_EXERCISE GOAL_
Pick out the lines below that include the string "middleware".

_THE DATA_
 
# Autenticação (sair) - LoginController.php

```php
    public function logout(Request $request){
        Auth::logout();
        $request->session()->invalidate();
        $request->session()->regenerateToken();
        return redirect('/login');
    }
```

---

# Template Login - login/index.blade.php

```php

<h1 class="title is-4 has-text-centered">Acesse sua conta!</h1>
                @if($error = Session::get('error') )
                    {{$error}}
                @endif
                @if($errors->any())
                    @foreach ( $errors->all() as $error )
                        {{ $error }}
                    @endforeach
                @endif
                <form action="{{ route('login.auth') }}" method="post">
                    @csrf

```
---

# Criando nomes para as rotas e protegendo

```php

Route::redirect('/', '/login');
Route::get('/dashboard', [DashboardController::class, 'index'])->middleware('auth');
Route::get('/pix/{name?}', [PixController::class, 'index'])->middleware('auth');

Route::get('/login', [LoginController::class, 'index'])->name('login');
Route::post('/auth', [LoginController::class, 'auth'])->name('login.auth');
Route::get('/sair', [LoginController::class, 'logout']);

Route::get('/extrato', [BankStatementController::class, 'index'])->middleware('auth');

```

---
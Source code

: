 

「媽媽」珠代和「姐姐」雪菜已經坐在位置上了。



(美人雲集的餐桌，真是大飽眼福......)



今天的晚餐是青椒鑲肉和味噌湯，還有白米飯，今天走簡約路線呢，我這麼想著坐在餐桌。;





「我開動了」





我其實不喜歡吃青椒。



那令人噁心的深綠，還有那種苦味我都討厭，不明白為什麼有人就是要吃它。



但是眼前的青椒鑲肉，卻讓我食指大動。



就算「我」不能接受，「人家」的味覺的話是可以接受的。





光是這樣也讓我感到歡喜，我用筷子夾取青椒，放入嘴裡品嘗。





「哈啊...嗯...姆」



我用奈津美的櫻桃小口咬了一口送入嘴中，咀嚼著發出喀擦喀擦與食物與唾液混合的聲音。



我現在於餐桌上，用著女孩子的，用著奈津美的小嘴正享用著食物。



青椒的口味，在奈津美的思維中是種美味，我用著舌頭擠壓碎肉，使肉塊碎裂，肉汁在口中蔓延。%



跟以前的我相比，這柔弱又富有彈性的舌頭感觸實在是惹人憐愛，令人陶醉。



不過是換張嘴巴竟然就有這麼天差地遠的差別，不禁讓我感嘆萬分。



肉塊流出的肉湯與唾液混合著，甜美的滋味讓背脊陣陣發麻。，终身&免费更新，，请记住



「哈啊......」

_FINISHED EXERCISE_
Route::get('/dashboard', [DashboardController::class, 'index'])->middleware('auth');
Route::get('/pix/{name?}', [PixController::class, 'index'])->middleware('auth');
Route::get('/extrato', [BankStatementController::class, 'index'])->middleware('auth');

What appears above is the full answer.